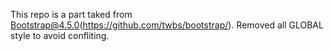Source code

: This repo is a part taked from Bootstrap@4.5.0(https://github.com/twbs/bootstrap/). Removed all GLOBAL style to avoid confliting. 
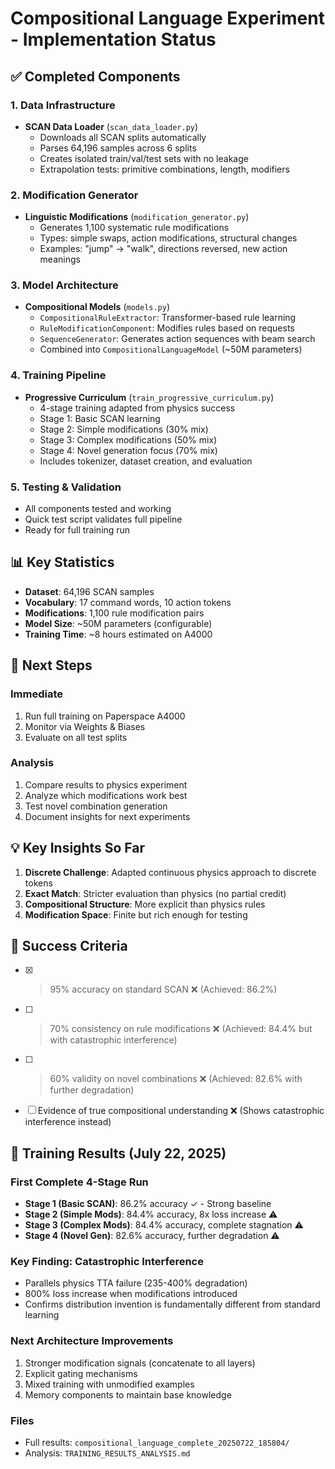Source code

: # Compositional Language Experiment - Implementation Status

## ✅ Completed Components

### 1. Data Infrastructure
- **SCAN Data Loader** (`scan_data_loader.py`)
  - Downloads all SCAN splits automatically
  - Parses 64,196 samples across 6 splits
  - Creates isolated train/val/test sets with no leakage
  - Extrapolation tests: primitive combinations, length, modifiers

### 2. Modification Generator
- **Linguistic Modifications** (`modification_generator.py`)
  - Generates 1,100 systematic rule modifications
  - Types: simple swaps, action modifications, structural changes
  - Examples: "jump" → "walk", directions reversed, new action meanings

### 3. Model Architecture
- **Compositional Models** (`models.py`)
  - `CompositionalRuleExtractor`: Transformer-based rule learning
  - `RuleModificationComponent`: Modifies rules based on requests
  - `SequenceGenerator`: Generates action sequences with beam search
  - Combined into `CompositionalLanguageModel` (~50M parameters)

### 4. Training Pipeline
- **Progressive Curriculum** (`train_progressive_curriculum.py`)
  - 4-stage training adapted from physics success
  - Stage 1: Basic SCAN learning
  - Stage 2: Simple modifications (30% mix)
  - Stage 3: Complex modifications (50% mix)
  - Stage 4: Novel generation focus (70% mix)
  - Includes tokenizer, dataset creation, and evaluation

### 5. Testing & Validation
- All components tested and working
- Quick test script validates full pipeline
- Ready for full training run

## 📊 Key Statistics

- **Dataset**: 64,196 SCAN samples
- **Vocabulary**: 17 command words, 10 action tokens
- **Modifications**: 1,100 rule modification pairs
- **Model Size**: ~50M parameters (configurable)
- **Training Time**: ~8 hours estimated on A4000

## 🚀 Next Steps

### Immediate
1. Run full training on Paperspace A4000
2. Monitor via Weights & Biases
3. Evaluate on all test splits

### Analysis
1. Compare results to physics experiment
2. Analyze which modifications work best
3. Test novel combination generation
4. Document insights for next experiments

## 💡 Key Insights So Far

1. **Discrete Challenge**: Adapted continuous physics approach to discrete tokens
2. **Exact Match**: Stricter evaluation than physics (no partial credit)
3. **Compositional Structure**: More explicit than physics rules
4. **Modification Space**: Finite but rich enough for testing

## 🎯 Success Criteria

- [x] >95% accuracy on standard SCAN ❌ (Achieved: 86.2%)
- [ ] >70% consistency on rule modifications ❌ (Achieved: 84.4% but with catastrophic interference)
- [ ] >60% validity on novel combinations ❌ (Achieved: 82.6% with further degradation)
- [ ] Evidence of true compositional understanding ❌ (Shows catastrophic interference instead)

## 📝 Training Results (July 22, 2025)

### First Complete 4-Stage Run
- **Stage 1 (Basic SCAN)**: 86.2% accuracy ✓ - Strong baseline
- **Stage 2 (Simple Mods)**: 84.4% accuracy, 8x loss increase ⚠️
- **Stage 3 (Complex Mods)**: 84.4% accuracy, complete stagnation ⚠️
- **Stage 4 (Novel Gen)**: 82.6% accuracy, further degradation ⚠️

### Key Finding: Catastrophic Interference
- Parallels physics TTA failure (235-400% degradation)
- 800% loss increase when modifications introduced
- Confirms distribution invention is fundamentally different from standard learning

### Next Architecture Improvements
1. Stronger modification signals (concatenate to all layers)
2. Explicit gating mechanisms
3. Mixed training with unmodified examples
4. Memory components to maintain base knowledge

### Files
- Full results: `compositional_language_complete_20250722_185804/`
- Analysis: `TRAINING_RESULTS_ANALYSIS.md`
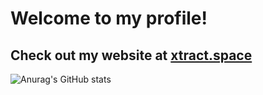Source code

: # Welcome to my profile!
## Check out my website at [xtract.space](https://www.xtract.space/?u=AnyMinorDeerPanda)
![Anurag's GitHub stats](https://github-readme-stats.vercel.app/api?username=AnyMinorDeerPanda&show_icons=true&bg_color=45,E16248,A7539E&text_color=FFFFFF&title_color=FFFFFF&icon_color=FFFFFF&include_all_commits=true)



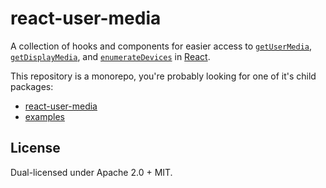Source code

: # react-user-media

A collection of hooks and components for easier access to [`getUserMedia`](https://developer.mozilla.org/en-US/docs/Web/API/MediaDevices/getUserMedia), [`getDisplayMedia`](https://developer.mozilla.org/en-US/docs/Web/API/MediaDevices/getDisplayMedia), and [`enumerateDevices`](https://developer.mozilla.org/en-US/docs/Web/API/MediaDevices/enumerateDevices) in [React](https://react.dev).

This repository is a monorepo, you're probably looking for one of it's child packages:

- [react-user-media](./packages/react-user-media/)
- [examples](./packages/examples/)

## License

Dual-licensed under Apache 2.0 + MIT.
========
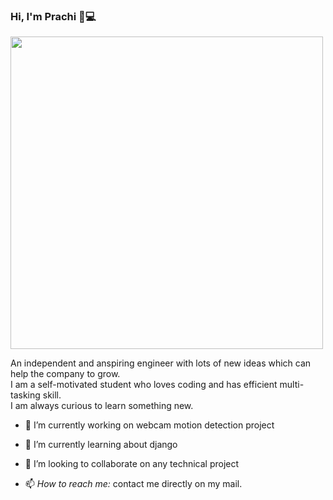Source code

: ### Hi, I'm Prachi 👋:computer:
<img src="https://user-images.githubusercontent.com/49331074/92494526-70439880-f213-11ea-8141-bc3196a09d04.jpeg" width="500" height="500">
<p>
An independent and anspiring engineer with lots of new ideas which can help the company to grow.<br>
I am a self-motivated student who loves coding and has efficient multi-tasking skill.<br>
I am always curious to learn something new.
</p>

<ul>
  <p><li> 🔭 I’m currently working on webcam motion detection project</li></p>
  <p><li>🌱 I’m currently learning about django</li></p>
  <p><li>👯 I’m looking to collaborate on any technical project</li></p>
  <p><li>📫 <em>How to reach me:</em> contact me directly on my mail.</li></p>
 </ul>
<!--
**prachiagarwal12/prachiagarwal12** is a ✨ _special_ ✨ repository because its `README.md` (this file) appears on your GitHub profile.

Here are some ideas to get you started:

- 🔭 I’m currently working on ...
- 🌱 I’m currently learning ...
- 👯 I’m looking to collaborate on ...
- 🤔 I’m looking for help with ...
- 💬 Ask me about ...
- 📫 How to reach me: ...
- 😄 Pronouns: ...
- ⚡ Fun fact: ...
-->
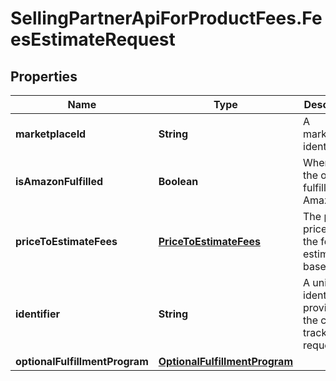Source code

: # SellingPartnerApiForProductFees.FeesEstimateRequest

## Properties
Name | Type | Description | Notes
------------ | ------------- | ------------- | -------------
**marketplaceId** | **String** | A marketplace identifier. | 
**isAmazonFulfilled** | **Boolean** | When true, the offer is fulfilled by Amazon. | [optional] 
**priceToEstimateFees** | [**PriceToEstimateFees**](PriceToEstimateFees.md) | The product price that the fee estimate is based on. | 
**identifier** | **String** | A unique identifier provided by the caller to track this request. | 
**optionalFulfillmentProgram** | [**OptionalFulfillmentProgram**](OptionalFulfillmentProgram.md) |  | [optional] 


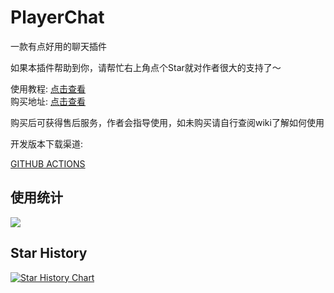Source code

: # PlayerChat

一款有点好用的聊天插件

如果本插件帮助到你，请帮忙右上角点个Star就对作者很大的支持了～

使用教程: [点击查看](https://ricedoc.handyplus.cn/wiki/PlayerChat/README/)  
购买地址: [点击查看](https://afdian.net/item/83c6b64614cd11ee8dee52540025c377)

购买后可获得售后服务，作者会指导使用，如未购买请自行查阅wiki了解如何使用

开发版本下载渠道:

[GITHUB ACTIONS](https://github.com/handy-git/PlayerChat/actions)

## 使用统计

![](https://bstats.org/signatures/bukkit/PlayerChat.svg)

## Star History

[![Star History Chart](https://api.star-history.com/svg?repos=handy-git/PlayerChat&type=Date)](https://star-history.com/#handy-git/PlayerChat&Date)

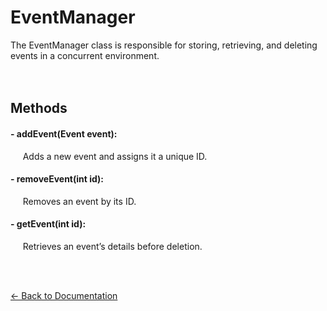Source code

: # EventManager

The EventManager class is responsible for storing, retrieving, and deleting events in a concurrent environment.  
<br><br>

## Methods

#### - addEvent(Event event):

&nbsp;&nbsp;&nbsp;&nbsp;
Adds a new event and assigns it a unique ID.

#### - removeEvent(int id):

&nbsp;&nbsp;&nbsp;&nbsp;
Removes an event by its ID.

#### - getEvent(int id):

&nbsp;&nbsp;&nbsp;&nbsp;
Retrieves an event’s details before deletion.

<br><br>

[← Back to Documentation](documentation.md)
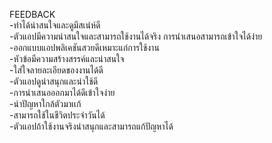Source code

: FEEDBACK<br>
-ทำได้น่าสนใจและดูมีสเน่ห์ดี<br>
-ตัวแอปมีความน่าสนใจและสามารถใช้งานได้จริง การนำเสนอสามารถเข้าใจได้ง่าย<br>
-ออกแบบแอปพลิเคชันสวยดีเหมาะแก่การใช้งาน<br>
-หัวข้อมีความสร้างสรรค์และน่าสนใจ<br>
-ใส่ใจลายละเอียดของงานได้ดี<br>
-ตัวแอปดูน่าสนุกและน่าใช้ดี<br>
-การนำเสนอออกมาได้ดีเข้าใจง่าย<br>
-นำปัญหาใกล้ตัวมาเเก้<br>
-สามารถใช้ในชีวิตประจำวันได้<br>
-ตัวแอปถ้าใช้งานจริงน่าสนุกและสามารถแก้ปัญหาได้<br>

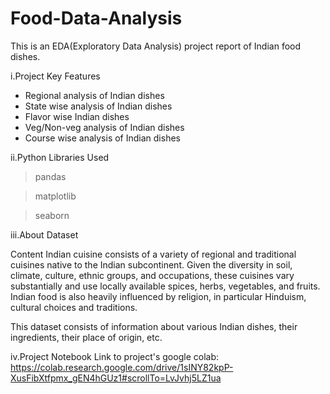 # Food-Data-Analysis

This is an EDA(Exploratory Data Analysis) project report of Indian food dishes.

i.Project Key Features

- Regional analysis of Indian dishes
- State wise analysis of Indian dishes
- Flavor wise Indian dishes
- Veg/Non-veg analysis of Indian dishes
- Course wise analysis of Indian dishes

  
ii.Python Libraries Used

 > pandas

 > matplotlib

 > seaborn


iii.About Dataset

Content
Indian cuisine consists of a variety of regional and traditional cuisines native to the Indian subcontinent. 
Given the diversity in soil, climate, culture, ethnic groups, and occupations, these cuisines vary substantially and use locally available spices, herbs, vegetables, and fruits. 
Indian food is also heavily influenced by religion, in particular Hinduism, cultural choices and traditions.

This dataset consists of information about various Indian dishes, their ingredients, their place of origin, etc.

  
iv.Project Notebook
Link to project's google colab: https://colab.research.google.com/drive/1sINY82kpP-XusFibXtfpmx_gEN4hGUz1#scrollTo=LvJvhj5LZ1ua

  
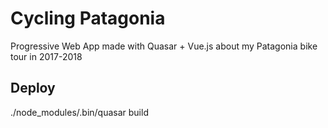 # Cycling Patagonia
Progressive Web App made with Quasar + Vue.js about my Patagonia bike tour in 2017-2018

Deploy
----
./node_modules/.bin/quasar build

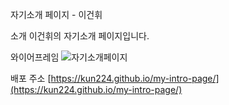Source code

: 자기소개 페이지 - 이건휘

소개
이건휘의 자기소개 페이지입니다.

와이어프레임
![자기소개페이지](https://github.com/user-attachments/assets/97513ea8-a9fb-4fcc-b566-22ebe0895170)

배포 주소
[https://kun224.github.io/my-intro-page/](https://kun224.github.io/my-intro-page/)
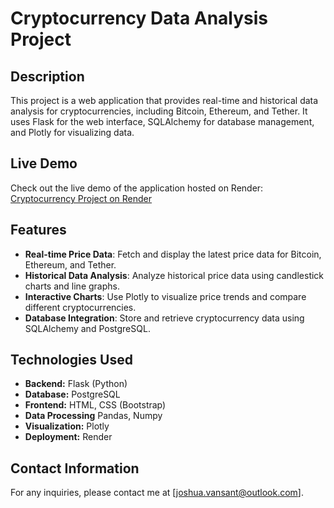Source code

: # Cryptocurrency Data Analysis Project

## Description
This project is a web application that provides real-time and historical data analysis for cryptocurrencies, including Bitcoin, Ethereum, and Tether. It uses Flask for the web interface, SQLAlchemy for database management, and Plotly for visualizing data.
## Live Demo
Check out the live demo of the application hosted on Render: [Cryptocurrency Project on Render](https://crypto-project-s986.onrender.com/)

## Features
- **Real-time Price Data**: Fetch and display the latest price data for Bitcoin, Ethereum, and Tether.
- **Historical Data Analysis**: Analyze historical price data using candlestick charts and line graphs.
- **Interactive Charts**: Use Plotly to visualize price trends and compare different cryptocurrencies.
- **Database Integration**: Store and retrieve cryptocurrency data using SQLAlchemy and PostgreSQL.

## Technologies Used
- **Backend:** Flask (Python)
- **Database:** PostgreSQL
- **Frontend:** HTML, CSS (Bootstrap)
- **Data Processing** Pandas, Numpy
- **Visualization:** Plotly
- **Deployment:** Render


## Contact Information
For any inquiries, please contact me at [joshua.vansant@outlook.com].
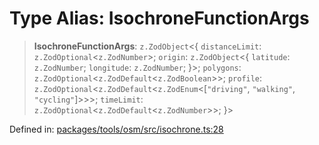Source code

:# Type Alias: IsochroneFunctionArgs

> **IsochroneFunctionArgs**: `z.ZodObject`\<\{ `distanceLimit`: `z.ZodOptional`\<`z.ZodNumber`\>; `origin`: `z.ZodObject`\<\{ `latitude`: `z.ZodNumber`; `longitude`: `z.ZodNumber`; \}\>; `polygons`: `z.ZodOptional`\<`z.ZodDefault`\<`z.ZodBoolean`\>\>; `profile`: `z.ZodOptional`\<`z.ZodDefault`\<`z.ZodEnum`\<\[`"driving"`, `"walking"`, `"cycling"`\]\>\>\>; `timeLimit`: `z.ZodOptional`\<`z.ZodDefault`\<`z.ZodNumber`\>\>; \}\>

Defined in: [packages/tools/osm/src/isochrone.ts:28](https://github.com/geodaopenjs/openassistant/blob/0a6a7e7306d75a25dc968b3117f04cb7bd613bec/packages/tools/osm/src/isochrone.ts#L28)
========
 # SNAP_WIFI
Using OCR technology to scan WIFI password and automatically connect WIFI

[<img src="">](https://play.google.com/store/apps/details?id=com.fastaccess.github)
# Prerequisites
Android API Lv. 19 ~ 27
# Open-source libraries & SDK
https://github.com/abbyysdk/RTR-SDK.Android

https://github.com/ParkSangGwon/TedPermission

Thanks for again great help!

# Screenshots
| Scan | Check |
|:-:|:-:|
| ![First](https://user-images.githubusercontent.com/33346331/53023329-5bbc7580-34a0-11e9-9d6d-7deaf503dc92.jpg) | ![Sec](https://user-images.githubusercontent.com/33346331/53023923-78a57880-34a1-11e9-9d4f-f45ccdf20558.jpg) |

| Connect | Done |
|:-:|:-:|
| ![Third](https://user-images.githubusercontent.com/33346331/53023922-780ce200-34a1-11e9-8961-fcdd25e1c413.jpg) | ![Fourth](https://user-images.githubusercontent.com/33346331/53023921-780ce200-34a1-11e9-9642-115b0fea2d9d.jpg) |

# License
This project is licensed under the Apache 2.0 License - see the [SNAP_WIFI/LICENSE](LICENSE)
========
| Directions |
Give the exact lines, and only those, from the line containing "- Stage 1: Basic SCAN learning" through the line containing "- [x] >95% accuracy" in the entries above.

| Answer section |
  - Stage 1: Basic SCAN learning
  - Stage 2: Simple modifications (30% mix)
  - Stage 3: Complex modifications (50% mix)
  - Stage 4: Novel generation focus (70% mix)
  - Includes tokenizer, dataset creation, and evaluation

### 5. Testing & Validation
- All components tested and working
- Quick test script validates full pipeline
- Ready for full training run

## 📊 Key Statistics

- **Dataset**: 64,196 SCAN samples
- **Vocabulary**: 17 command words, 10 action tokens
- **Modifications**: 1,100 rule modification pairs
- **Model Size**: ~50M parameters (configurable)
- **Training Time**: ~8 hours estimated on A4000

## 🚀 Next Steps

### Immediate
1. Run full training on Paperspace A4000
2. Monitor via Weights & Biases
3. Evaluate on all test splits

### Analysis
1. Compare results to physics experiment
2. Analyze which modifications work best
3. Test novel combination generation
4. Document insights for next experiments

## 💡 Key Insights So Far

1. **Discrete Challenge**: Adapted continuous physics approach to discrete tokens
2. **Exact Match**: Stricter evaluation than physics (no partial credit)
3. **Compositional Structure**: More explicit than physics rules
4. **Modification Space**: Finite but rich enough for testing

## 🎯 Success Criteria

- [x] >95% accuracy on standard SCAN ❌ (Achieved: 86.2%)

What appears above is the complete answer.